Rethinking the Modern Data Stack

Rethinking the Modern Data Stack

2025-12-21

By Paul DeSalvo

20 min read

modern data stackdata engineeringdata architectureorchestrationanalyticsdata strategystorage economicstooling

Modern data engineering is often described as a stack.

Ingestion feeds transformation. Transformation feeds orchestration. The warehouse feeds BI. Each layer has a purpose, a vendor, and an ever-expanding surface area of features.

We didn’t build these assembly lines by accident. For a long time, they were survival. When compute was slow, storage was expensive, and querying operational systems was risky, the only reliable way to deliver analytics was to carefully control every step. Pipelines brought order to a fragile discipline.

But the constraints changed.
The architecture didn’t.

Today, we still build factories by default. We orchestrate complex pipelines and stitch together infrastructure before the work has stabilized. We optimize for control when the real constraint is learning speed.

What we need isn’t a better factory.
We need a workshop.

An environment that’s cheaper to run, faster to adapt, and responsive to questions that evolve faster than pipelines can. One that treats strong tools and cheap storage as leverage—not excuses to add more machinery.

This isn’t an argument against rigor.
It’s an argument for rethinking why we assume a factory is the starting point at all.

Why the Stack Made Sense — The Assembly Line Era

The modern data stack made sense because, for a long time, data work genuinely needed to behave like a factory.

Back then, our hand tools were weak.

Laptops couldn’t scan large datasets without grinding to a halt. Query engines were slow. Memory was tight. Storage was expensive enough that you couldn’t just keep everything around and figure it out later. If you wanted to analyze serious volumes of data, you needed heavy machinery—large cloud clusters—and you had to use them carefully.

So teams built assembly lines.

Data had to move off operational systems, not because it was elegant, but because it was necessary. Production databases weren’t safe places to experiment. Running analytical queries against them risked outages, lock contention, or runaway costs. The safest option was to extract the data, reshape it, and push it somewhere designed for analysis.

This is where the conveyor belts came in.

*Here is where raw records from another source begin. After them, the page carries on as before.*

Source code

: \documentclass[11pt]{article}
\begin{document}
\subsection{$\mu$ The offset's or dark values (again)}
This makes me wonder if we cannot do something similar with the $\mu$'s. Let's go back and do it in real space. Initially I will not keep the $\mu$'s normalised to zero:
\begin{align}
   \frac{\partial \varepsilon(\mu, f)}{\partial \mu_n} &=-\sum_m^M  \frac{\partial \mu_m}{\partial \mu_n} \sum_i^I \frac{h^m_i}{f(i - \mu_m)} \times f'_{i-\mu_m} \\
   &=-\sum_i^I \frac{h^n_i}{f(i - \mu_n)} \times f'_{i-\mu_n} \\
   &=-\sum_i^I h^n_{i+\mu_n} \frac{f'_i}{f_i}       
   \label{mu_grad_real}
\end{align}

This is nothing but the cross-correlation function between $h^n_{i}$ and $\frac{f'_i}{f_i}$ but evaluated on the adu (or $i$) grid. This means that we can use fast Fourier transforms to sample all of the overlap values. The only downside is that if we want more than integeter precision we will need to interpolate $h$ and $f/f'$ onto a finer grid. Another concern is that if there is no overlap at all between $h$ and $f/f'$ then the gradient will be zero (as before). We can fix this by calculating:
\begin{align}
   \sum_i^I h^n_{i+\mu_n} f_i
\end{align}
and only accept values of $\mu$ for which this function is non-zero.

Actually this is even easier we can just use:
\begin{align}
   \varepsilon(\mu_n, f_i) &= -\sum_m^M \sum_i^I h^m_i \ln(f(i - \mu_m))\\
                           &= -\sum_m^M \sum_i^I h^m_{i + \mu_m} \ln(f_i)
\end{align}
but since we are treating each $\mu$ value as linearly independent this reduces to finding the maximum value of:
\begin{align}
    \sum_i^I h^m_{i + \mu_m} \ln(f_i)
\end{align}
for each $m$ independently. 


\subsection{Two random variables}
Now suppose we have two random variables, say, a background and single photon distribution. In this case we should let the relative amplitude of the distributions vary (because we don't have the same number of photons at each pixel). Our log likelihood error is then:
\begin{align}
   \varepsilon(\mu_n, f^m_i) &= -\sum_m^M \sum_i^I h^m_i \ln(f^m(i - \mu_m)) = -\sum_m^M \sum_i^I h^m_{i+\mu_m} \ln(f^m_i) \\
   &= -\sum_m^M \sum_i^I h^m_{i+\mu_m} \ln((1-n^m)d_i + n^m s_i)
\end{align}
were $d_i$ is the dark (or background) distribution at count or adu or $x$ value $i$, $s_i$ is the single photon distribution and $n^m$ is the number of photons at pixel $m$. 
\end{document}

Moving large amounts of data was expensive, but running the line was often cheaper than storing raw material indefinitely. Instead of keeping every bolt, panel, and scrap of metal, teams repacked data into standardized parts. They summarized aggressively. They threw away what they couldn’t afford to keep. The output was smaller, cleaner, and far easier to work with downstream.

That repacking step is what made analytical warehouses viable.

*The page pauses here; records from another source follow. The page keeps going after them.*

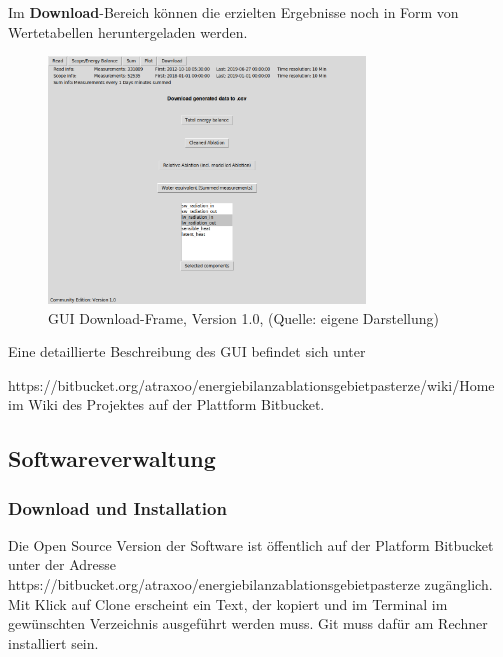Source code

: \documentclass[11pt,a4paper]{article}
\newcommand{\guiplotsize}{0.75}
\newcommand{\guiversion}{1.0}
\begin{document}
Im \textbf{Download}-Bereich können die erzielten Ergebnisse noch in Form von Wertetabellen heruntergeladen werden.

\begin{figure}[H]
\centering
\includegraphics[width=\guiplotsize\textwidth]{pictures/GUI/Download_Frame.png}
\caption[GUI Download-Frame, Version \guiversion]{GUI Download-Frame, Version \guiversion, (Quelle: eigene Darstellung)}
\label{fig:GUI Download-Frame}
\end{figure}

Eine detaillierte Beschreibung des GUI befindet sich unter

\textsf{\small https://bitbucket.org/atraxoo/energiebilanzablationsgebietpasterze/wiki/Home}
 im Wiki des Projektes auf der Plattform Bitbucket.


\subsection{Softwareverwaltung}
\subsubsection{Download und Installation}
Die Open Source Version der Software ist öffentlich auf der  Platform Bitbucket unter der Adresse \textsf{\small https://bitbucket.org/atraxoo/energiebilanzablationsgebietpasterze} zugänglich. Mit Klick auf Clone erscheint ein Text, der kopiert und im Terminal im gewünschten Verzeichnis ausgeführt werden muss. Git muss dafür am Rechner installiert sein.\\
\end{document}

By the time data reached the warehouse, it wasn’t raw material anymore—it was a kit. Tables were organized around facts and dimensions. Star schemas emerged because they fit the factory model perfectly: pre-joined components, standardized shapes, predictable performance.

In factory terms, star schemas were pre-cut parts laid out on a jig.

They reduced guesswork. They made joins cheap. They ensured everyone was assembling answers from the same components, in the same way. That consistency mattered more than flexibility, because flexibility was expensive and slow.

Orchestration existed for the same reason factories need timing and coordination. Jobs had to run in order. Dependencies had to be respected. A missed step could spoil the entire batch. Scheduling and monitoring weren’t luxuries—they were how the line ran without constant human supervision.

The strength of this model wasn’t elegance.
It was control.

Assembly-line data engineering traded adaptability for reliability. It front-loaded work so queries could stay fast. It reduced risk by separating systems. It made analytics possible at a time when the tools simply couldn’t handle ambiguity or late decisions.

Given the constraints of the era, this was the right architecture.

The factory wasn’t overengineering.
It was survival.

The real question isn’t why we built assembly lines.

It’s why we’re still building them now that the tools in our hands look nothing like they used back then.

What Changed

What changed wasn’t just the technology.
It was the economics of data work—and the pace of the questions it needed to answer.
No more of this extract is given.